— What you should do —
Could you output the entire listing without altering anything?

** Given entries follows **

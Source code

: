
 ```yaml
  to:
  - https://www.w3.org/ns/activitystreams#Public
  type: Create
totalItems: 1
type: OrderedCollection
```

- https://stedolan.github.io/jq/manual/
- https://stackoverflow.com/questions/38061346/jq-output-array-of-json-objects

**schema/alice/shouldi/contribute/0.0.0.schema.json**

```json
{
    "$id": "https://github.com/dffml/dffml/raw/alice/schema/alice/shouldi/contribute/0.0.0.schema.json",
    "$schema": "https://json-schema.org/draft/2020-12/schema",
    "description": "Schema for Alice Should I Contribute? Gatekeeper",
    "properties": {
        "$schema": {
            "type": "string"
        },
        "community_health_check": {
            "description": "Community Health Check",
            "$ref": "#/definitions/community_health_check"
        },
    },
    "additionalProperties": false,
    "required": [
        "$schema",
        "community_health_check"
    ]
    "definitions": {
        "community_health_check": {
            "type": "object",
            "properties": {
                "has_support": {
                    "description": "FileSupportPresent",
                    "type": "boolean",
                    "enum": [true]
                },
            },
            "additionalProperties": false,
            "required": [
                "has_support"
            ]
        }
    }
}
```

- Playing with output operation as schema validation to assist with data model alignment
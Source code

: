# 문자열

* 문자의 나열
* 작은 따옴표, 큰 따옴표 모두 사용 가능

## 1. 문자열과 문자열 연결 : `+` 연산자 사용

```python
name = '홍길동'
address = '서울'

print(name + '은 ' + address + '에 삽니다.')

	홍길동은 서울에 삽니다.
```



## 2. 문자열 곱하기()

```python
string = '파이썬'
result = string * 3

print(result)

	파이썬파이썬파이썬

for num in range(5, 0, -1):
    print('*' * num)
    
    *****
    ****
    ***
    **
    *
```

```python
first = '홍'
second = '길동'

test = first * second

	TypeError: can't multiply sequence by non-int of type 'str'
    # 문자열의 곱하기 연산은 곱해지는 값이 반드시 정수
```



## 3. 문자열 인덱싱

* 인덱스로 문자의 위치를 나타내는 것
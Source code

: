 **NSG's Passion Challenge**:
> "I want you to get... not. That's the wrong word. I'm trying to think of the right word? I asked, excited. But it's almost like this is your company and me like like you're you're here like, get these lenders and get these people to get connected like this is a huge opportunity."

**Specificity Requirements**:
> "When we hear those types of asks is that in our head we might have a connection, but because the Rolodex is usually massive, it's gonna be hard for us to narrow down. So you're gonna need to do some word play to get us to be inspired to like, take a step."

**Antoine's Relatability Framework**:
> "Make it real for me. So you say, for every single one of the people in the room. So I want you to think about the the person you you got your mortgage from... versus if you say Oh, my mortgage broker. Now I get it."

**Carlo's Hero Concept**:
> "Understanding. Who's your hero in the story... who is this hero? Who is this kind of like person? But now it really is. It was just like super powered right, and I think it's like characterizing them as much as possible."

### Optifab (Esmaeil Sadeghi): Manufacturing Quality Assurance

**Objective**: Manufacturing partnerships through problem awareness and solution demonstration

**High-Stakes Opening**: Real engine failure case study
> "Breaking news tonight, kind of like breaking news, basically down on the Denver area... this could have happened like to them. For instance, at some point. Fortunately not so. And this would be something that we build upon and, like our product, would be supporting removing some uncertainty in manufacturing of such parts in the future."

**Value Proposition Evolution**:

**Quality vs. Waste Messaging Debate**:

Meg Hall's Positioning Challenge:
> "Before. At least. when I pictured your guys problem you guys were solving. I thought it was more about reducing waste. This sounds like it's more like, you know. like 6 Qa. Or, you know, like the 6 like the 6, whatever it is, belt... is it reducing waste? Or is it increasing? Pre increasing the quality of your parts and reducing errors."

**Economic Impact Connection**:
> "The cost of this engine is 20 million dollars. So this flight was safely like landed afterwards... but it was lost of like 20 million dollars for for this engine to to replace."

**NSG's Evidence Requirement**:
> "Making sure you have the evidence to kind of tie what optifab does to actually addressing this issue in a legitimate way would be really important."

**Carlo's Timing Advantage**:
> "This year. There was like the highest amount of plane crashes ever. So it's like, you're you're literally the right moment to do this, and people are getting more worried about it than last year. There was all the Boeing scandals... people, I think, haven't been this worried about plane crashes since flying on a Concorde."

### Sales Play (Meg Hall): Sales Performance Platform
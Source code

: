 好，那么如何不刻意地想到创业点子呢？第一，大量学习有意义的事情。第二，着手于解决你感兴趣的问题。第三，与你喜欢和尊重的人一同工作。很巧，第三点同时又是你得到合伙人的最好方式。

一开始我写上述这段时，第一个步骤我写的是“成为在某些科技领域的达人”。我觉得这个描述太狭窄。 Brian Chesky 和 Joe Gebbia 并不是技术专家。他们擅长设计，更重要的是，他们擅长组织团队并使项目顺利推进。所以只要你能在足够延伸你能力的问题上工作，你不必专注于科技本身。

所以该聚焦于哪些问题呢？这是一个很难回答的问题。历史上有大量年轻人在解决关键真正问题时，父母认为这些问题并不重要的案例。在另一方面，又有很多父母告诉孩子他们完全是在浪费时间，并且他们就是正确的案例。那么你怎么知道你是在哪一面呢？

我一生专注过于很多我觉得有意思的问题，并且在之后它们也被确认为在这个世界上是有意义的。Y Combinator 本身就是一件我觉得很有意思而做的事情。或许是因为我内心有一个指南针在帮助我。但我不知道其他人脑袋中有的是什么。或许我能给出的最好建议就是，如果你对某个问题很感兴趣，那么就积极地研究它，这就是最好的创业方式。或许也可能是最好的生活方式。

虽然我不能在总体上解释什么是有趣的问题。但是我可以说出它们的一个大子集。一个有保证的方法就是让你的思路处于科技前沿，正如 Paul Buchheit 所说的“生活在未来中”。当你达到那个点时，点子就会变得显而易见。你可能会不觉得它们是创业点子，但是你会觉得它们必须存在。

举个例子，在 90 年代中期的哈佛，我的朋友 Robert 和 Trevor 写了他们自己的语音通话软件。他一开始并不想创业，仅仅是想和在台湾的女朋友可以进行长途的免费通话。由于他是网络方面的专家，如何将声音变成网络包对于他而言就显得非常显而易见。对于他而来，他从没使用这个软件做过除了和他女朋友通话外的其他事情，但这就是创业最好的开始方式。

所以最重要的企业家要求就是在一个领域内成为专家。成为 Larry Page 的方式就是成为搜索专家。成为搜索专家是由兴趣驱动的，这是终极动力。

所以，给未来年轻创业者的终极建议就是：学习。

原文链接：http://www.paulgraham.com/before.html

** End of Given entries **

— Your response —
Source code

:
 ```yaml
  to:
  - https://www.w3.org/ns/activitystreams#Public
  type: Create
totalItems: 1
type: OrderedCollection
```

- https://stedolan.github.io/jq/manual/
- https://stackoverflow.com/questions/38061346/jq-output-array-of-json-objects

**schema/alice/shouldi/contribute/0.0.0.schema.json**

```json
{
    "$id": "https://github.com/dffml/dffml/raw/alice/schema/alice/shouldi/contribute/0.0.0.schema.json",
    "$schema": "https://json-schema.org/draft/2020-12/schema",
    "description": "Schema for Alice Should I Contribute? Gatekeeper",
    "properties": {
        "$schema": {
            "type": "string"
        },
        "community_health_check": {
            "description": "Community Health Check",
            "$ref": "#/definitions/community_health_check"
        },
    },
    "additionalProperties": false,
    "required": [
        "$schema",
        "community_health_check"
    ]
    "definitions": {
        "community_health_check": {
            "type": "object",
            "properties": {
                "has_support": {
                    "description": "FileSupportPresent",
                    "type": "boolean",
                    "enum": [true]
                },
            },
            "additionalProperties": false,
            "required": [
                "has_support"
            ]
        }
    }
}
```

- Playing with output operation as schema validation to assist with data model alignment
Source code

:# 문자열

* 문자의 나열
* 작은 따옴표, 큰 따옴표 모두 사용 가능

## 1. 문자열과 문자열 연결 : `+` 연산자 사용

```python
name = '홍길동'
address = '서울'

print(name + '은 ' + address + '에 삽니다.')

	홍길동은 서울에 삽니다.
```



## 2. 문자열 곱하기()

```python
string = '파이썬'
result = string * 3

print(result)

	파이썬파이썬파이썬

for num in range(5, 0, -1):
    print('*' * num)
    
    *****
    ****
    ***
    **
    *
```

```python
first = '홍'
second = '길동'

test = first * second

	TypeError: can't multiply sequence by non-int of type 'str'
    # 문자열의 곱하기 연산은 곱해지는 값이 반드시 정수
```



## 3. 문자열 인덱싱

* 인덱스로 문자의 위치를 나타내는 것
Source code

: **NSG's Passion Challenge**:
> "I want you to get... not. That's the wrong word. I'm trying to think of the right word? I asked, excited. But it's almost like this is your company and me like like you're you're here like, get these lenders and get these people to get connected like this is a huge opportunity."

**Specificity Requirements**:
> "When we hear those types of asks is that in our head we might have a connection, but because the Rolodex is usually massive, it's gonna be hard for us to narrow down. So you're gonna need to do some word play to get us to be inspired to like, take a step."

**Antoine's Relatability Framework**:
> "Make it real for me. So you say, for every single one of the people in the room. So I want you to think about the the person you you got your mortgage from... versus if you say Oh, my mortgage broker. Now I get it."

**Carlo's Hero Concept**:
> "Understanding. Who's your hero in the story... who is this hero? Who is this kind of like person? But now it really is. It was just like super powered right, and I think it's like characterizing them as much as possible."

### Optifab (Esmaeil Sadeghi): Manufacturing Quality Assurance

**Objective**: Manufacturing partnerships through problem awareness and solution demonstration

**High-Stakes Opening**: Real engine failure case study
> "Breaking news tonight, kind of like breaking news, basically down on the Denver area... this could have happened like to them. For instance, at some point. Fortunately not so. And this would be something that we build upon and, like our product, would be supporting removing some uncertainty in manufacturing of such parts in the future."

**Value Proposition Evolution**:

**Quality vs. Waste Messaging Debate**:

Meg Hall's Positioning Challenge:
> "Before. At least. when I pictured your guys problem you guys were solving. I thought it was more about reducing waste. This sounds like it's more like, you know. like 6 Qa. Or, you know, like the 6 like the 6, whatever it is, belt... is it reducing waste? Or is it increasing? Pre increasing the quality of your parts and reducing errors."

**Economic Impact Connection**:
> "The cost of this engine is 20 million dollars. So this flight was safely like landed afterwards... but it was lost of like 20 million dollars for for this engine to to replace."

**NSG's Evidence Requirement**:
> "Making sure you have the evidence to kind of tie what optifab does to actually addressing this issue in a legitimate way would be really important."

**Carlo's Timing Advantage**:
> "This year. There was like the highest amount of plane crashes ever. So it's like, you're you're literally the right moment to do this, and people are getting more worried about it than last year. There was all the Boeing scandals... people, I think, haven't been this worried about plane crashes since flying on a Concorde."

### Sales Play (Meg Hall): Sales Performance Platform
Source code

: 好，那么如何不刻意地想到创业点子呢？第一，大量学习有意义的事情。第二，着手于解决你感兴趣的问题。第三，与你喜欢和尊重的人一同工作。很巧，第三点同时又是你得到合伙人的最好方式。

一开始我写上述这段时，第一个步骤我写的是“成为在某些科技领域的达人”。我觉得这个描述太狭窄。 Brian Chesky 和 Joe Gebbia 并不是技术专家。他们擅长设计，更重要的是，他们擅长组织团队并使项目顺利推进。所以只要你能在足够延伸你能力的问题上工作，你不必专注于科技本身。

所以该聚焦于哪些问题呢？这是一个很难回答的问题。历史上有大量年轻人在解决关键真正问题时，父母认为这些问题并不重要的案例。在另一方面，又有很多父母告诉孩子他们完全是在浪费时间，并且他们就是正确的案例。那么你怎么知道你是在哪一面呢？

我一生专注过于很多我觉得有意思的问题，并且在之后它们也被确认为在这个世界上是有意义的。Y Combinator 本身就是一件我觉得很有意思而做的事情。或许是因为我内心有一个指南针在帮助我。但我不知道其他人脑袋中有的是什么。或许我能给出的最好建议就是，如果你对某个问题很感兴趣，那么就积极地研究它，这就是最好的创业方式。或许也可能是最好的生活方式。

虽然我不能在总体上解释什么是有趣的问题。但是我可以说出它们的一个大子集。一个有保证的方法就是让你的思路处于科技前沿，正如 Paul Buchheit 所说的“生活在未来中”。当你达到那个点时，点子就会变得显而易见。你可能会不觉得它们是创业点子，但是你会觉得它们必须存在。

举个例子，在 90 年代中期的哈佛，我的朋友 Robert 和 Trevor 写了他们自己的语音通话软件。他一开始并不想创业，仅仅是想和在台湾的女朋友可以进行长途的免费通话。由于他是网络方面的专家，如何将声音变成网络包对于他而言就显得非常显而易见。对于他而来，他从没使用这个软件做过除了和他女朋友通话外的其他事情，但这就是创业最好的开始方式。

所以最重要的企业家要求就是在一个领域内成为专家。成为 Larry Page 的方式就是成为搜索专家。成为搜索专家是由兴趣驱动的，这是终极动力。

所以，给未来年轻创业者的终极建议就是：学习。

原文链接：http://www.paulgraham.com/before.html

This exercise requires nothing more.